=== What you should do ===
Respond with the count alone after checking every line in the material below for "that".

=== Source data ===

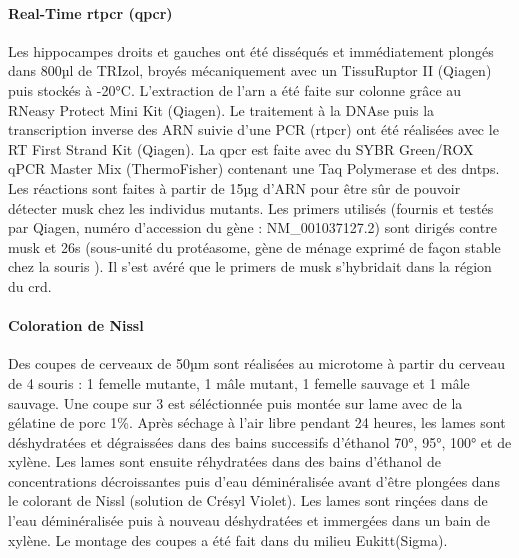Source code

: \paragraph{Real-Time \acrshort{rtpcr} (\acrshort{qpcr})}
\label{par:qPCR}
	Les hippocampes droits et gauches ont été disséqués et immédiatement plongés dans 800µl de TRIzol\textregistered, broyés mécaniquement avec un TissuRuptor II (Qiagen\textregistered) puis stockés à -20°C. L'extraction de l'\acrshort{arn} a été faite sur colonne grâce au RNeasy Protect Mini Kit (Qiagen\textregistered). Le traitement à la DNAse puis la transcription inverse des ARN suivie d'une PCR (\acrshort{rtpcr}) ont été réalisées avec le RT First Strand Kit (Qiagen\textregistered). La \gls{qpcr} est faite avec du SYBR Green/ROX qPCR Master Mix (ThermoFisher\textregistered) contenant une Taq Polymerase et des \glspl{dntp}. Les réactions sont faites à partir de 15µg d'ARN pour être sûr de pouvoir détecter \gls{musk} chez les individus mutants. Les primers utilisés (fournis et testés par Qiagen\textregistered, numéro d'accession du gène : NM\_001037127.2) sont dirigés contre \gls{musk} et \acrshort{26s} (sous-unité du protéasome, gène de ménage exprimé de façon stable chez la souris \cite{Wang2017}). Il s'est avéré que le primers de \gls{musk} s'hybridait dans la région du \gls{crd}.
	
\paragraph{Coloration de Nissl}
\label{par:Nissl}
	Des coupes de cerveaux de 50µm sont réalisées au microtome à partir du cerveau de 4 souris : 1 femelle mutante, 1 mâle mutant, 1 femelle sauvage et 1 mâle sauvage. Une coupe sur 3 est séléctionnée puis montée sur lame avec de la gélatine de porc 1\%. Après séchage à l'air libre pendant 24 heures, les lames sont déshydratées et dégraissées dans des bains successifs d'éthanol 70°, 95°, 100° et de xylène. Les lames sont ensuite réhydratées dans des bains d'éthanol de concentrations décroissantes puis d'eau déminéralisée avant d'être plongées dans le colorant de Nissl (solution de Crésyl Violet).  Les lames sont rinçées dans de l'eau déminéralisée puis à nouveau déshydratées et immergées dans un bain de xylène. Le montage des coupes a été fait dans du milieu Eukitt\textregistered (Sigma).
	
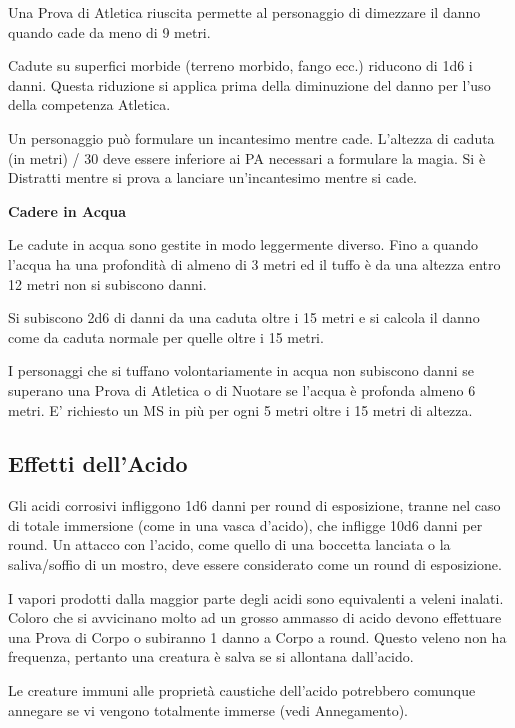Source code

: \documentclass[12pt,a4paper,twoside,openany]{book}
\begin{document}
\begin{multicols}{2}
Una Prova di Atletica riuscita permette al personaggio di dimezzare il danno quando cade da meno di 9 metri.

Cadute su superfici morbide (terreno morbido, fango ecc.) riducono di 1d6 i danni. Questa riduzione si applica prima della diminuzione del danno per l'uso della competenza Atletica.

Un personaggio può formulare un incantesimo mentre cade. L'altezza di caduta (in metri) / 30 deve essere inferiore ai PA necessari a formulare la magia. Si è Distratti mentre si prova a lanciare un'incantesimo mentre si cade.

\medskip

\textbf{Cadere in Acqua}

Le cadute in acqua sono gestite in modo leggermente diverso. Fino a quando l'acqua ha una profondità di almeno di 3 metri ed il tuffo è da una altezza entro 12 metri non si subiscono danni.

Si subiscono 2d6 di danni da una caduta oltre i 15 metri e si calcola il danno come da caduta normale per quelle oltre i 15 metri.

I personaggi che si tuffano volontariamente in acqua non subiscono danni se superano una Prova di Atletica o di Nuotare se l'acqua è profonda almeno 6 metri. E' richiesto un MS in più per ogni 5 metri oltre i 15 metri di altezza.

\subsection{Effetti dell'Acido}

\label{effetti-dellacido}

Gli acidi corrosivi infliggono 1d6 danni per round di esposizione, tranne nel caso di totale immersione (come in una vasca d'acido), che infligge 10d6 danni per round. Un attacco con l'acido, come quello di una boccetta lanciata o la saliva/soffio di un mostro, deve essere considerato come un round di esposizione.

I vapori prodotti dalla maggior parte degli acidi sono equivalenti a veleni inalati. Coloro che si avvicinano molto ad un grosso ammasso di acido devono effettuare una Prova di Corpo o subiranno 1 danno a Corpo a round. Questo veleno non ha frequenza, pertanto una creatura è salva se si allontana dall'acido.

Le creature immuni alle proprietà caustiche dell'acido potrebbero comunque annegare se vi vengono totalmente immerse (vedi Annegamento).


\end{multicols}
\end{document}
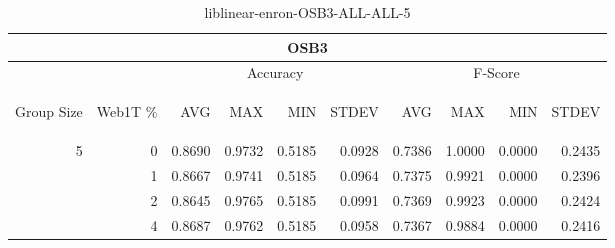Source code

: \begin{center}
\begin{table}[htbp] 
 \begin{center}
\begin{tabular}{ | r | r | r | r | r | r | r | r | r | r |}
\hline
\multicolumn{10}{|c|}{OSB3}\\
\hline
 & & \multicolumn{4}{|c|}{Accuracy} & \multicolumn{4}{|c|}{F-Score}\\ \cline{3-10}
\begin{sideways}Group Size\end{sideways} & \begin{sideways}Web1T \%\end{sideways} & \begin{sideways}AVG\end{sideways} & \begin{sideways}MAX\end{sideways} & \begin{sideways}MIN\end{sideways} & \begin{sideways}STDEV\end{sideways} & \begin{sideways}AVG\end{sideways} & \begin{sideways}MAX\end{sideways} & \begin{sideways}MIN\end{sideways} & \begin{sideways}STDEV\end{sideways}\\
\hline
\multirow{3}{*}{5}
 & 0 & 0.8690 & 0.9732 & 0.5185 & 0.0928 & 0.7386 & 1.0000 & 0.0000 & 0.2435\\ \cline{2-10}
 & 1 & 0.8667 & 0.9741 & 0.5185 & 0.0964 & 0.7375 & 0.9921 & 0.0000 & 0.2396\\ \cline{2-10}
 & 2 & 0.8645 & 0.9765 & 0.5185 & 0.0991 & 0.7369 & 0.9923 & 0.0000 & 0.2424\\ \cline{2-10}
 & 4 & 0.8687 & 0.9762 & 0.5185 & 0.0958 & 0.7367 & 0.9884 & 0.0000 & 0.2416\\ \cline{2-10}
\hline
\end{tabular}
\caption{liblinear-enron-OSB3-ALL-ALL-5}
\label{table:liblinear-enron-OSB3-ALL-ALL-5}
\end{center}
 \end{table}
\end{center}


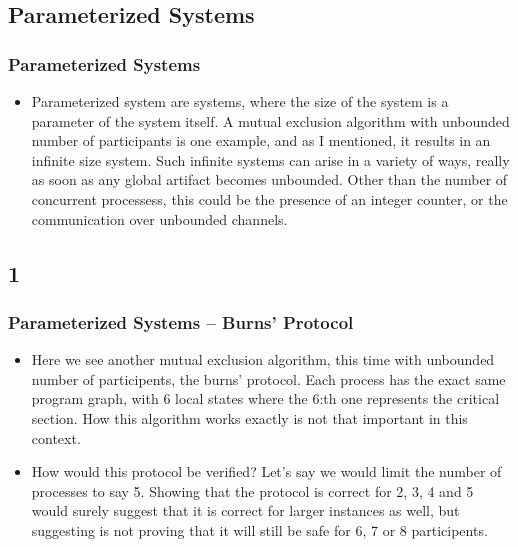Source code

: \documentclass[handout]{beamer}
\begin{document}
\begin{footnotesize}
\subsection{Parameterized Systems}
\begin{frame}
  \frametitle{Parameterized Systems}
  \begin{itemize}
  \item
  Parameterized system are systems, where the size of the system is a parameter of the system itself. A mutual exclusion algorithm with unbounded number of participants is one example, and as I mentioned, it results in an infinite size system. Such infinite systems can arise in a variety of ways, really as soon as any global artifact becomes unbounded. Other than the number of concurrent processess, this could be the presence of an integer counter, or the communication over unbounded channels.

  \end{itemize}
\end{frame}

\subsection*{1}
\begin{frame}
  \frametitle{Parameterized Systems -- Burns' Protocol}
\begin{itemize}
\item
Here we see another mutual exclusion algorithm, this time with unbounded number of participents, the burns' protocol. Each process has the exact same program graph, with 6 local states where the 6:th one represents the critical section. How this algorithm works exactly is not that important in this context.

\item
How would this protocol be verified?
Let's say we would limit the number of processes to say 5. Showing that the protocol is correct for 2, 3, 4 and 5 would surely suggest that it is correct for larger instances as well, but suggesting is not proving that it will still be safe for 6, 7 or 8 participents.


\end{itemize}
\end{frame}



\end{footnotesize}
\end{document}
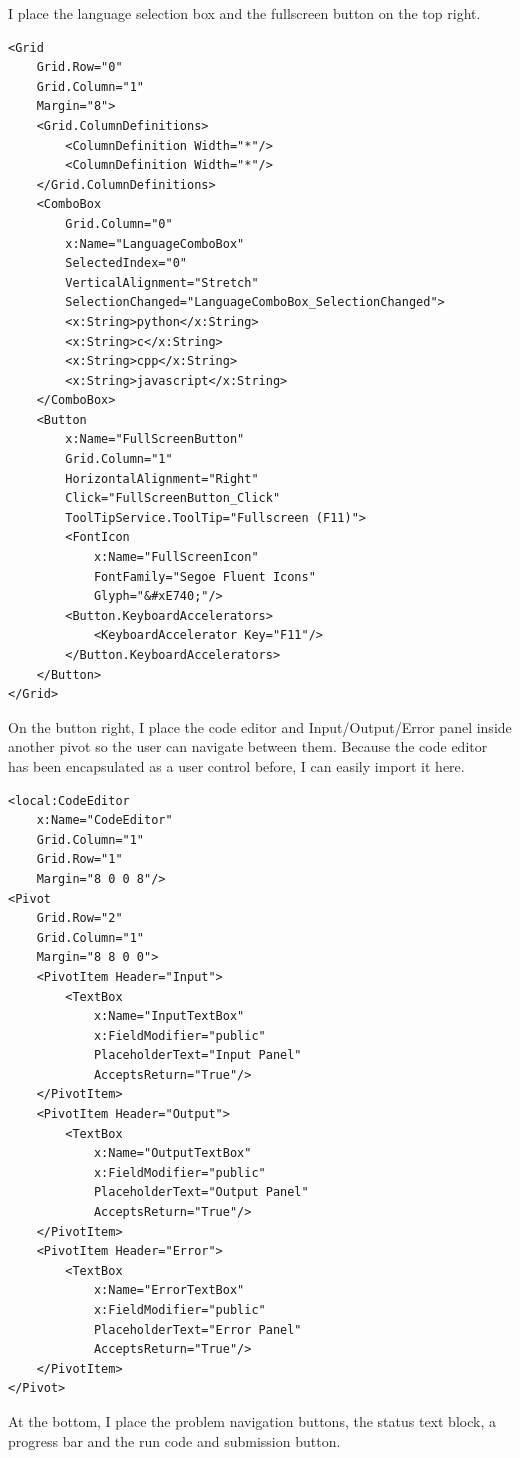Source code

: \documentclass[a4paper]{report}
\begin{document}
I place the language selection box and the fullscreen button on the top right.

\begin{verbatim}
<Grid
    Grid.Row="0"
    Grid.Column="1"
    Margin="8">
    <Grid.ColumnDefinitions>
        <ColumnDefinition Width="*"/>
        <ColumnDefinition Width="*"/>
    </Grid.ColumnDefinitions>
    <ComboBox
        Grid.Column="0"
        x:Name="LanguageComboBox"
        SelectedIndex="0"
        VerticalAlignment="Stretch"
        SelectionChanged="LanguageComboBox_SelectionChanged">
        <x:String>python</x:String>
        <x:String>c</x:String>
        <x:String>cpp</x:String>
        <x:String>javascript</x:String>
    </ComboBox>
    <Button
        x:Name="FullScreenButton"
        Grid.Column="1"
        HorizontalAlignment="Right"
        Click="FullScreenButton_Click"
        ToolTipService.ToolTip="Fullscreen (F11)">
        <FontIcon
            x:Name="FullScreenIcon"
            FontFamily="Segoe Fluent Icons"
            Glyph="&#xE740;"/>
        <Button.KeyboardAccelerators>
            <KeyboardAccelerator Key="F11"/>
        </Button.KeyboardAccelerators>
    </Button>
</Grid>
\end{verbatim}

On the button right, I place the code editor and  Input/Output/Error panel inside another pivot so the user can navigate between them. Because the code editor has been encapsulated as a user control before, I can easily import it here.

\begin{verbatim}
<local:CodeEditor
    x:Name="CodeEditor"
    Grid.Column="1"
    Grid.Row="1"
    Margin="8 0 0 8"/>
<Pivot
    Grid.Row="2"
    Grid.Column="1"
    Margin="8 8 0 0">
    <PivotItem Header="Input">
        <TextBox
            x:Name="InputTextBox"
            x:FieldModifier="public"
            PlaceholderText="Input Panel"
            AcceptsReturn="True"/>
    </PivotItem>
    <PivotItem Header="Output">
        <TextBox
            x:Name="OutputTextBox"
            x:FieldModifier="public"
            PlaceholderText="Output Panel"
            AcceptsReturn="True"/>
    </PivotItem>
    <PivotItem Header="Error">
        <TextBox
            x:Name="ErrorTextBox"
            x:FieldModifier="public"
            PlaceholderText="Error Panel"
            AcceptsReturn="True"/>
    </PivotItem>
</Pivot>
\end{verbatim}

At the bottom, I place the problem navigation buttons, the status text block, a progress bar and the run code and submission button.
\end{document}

=== Response box ===
2